- **Given entries**:

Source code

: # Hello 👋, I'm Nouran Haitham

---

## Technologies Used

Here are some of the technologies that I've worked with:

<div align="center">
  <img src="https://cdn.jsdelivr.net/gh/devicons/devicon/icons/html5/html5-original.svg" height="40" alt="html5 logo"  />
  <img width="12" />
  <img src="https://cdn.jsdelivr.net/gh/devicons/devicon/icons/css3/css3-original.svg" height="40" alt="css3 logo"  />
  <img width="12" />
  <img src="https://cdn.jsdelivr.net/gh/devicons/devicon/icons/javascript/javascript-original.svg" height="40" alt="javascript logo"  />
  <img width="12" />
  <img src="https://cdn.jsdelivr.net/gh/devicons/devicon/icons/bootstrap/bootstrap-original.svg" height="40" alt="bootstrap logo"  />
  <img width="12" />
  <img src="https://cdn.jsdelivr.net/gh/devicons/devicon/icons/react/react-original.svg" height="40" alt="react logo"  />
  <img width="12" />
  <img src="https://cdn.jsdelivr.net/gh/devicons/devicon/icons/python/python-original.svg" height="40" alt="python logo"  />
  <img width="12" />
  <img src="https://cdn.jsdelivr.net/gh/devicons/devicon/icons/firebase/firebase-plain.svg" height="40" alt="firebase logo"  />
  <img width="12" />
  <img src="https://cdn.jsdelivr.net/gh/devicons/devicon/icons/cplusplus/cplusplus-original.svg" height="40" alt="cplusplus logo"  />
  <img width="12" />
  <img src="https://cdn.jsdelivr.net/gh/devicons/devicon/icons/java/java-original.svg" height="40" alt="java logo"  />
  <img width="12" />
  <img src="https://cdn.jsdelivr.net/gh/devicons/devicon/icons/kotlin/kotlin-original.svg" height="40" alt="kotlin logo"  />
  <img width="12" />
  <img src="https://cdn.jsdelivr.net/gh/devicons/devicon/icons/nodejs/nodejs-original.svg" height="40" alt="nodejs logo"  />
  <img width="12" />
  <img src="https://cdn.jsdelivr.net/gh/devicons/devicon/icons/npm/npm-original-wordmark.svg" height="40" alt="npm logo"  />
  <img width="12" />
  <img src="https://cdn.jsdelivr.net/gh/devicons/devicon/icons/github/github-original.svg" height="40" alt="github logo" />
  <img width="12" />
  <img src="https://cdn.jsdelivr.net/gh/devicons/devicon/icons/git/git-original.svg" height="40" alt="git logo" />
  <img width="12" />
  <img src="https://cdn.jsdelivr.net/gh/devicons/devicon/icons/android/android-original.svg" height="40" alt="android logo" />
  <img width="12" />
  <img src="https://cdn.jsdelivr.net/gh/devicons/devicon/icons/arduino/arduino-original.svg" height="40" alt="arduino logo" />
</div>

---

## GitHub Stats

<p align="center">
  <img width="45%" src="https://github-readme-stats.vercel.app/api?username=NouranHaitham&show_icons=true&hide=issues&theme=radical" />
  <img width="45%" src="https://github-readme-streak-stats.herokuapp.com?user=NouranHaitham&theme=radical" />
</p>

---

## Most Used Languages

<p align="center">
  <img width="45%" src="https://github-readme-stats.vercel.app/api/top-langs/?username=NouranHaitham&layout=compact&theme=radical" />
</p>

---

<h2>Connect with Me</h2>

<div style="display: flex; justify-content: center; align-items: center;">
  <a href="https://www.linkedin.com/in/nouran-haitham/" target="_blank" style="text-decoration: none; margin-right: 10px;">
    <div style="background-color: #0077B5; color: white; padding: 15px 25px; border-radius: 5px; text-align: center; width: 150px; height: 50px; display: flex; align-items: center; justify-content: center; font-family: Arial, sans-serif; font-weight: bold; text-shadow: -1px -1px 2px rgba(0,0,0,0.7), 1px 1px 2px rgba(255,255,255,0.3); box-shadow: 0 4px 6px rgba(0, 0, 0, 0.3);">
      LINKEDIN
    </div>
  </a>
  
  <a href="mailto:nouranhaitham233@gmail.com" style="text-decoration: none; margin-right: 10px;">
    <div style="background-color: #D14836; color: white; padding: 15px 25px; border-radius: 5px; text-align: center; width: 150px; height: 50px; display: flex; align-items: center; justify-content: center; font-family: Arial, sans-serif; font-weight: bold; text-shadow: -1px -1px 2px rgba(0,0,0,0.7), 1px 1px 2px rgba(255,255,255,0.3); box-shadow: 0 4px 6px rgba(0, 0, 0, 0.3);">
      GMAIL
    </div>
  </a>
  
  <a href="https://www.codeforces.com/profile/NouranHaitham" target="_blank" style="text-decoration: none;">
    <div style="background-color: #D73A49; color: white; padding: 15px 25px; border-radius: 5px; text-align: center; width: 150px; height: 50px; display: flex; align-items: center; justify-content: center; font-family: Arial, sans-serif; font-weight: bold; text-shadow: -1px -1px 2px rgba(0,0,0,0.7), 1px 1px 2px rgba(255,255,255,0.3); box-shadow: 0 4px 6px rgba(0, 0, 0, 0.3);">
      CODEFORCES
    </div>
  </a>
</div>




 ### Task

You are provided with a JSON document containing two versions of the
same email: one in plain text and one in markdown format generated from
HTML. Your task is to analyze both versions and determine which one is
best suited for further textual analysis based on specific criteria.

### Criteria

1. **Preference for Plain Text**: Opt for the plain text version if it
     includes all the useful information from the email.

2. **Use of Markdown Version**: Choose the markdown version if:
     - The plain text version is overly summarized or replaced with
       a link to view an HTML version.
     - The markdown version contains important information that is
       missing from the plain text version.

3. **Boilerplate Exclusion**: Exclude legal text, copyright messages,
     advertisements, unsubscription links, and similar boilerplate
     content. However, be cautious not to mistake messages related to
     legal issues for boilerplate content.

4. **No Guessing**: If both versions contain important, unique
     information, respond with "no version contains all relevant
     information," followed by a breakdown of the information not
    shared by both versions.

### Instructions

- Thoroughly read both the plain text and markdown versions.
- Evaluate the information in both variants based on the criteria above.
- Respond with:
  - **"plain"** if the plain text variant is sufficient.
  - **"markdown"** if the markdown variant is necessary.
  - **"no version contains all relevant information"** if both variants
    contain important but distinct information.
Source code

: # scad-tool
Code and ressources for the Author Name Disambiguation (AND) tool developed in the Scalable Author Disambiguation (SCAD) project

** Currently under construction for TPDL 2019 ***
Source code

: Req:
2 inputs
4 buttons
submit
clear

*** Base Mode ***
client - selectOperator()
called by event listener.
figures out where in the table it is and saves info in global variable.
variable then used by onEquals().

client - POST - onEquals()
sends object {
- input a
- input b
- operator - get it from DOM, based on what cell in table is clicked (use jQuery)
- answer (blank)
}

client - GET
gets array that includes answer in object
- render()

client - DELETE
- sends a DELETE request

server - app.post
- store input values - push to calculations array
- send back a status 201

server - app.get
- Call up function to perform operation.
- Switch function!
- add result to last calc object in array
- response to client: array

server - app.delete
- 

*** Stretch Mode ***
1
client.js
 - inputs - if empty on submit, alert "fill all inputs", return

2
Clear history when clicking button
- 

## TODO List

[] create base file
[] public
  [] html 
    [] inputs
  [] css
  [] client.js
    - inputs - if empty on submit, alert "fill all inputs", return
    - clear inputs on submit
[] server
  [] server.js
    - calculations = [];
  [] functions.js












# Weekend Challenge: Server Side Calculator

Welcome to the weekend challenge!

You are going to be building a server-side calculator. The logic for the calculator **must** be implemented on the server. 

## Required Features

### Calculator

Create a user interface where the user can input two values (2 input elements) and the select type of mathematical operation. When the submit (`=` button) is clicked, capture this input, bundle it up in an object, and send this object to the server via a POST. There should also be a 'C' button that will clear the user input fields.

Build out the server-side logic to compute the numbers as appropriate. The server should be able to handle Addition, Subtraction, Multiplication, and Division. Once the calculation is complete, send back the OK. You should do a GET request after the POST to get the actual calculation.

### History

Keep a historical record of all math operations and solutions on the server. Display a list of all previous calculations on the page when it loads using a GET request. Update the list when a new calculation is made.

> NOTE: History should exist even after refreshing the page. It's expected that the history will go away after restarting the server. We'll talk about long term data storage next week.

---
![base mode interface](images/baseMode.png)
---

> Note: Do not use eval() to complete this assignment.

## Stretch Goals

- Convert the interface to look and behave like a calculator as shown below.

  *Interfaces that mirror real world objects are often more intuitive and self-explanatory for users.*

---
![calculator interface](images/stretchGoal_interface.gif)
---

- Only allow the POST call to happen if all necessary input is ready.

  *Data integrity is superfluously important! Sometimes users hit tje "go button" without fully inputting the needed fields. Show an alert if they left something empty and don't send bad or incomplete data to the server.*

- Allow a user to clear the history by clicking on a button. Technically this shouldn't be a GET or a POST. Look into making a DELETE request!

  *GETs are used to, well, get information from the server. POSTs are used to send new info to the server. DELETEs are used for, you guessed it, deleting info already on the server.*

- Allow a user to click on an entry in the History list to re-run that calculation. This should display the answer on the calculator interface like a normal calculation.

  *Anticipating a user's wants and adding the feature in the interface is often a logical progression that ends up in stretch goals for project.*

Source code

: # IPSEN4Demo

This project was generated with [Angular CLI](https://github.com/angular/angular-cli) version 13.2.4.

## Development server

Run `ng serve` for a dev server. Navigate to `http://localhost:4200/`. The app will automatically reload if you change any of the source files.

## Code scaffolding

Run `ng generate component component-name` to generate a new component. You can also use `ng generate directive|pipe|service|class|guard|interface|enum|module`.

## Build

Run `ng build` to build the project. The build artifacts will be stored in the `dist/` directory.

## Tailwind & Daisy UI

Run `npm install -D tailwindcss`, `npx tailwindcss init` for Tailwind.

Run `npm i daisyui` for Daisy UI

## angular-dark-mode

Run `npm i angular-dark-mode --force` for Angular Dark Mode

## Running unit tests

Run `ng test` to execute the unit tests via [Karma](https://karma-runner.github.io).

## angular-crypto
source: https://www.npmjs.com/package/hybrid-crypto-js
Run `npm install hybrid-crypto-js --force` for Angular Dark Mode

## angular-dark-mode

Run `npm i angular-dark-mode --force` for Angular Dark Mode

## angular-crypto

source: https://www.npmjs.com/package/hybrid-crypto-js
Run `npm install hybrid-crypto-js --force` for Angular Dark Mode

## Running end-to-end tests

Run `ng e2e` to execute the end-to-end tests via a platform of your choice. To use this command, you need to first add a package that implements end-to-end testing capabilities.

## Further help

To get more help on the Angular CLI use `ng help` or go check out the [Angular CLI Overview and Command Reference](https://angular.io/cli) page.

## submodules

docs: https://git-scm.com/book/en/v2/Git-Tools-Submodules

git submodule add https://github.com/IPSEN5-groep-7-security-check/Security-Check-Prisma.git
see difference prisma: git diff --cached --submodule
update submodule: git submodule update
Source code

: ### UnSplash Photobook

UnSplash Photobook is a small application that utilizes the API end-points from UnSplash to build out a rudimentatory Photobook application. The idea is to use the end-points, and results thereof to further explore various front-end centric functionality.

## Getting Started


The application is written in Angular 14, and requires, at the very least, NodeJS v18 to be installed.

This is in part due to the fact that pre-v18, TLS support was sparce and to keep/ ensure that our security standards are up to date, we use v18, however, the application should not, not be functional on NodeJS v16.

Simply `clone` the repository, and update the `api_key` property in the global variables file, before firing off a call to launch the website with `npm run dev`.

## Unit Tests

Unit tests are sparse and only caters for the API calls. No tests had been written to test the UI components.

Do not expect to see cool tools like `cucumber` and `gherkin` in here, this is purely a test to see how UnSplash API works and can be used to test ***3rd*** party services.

- **Task to carry out**:
For this task, write out exactly the lines of the entries above, starting at the line with "## Further help" and ending at the line with "Unit tests are", both included, and no others.

- **Written response**:
## Further help

To get more help on the Angular CLI use `ng help` or go check out the [Angular CLI Overview and Command Reference](https://angular.io/cli) page.

## submodules

docs: https://git-scm.com/book/en/v2/Git-Tools-Submodules

git submodule add https://github.com/IPSEN5-groep-7-security-check/Security-Check-Prisma.git
see difference prisma: git diff --cached --submodule
update submodule: git submodule update
Source code

: ### UnSplash Photobook

UnSplash Photobook is a small application that utilizes the API end-points from UnSplash to build out a rudimentatory Photobook application. The idea is to use the end-points, and results thereof to further explore various front-end centric functionality.

## Getting Started


The application is written in Angular 14, and requires, at the very least, NodeJS v18 to be installed.

This is in part due to the fact that pre-v18, TLS support was sparce and to keep/ ensure that our security standards are up to date, we use v18, however, the application should not, not be functional on NodeJS v16.

Simply `clone` the repository, and update the `api_key` property in the global variables file, before firing off a call to launch the website with `npm run dev`.

## Unit Tests

Unit tests are sparse and only caters for the API calls. No tests had been written to test the UI components.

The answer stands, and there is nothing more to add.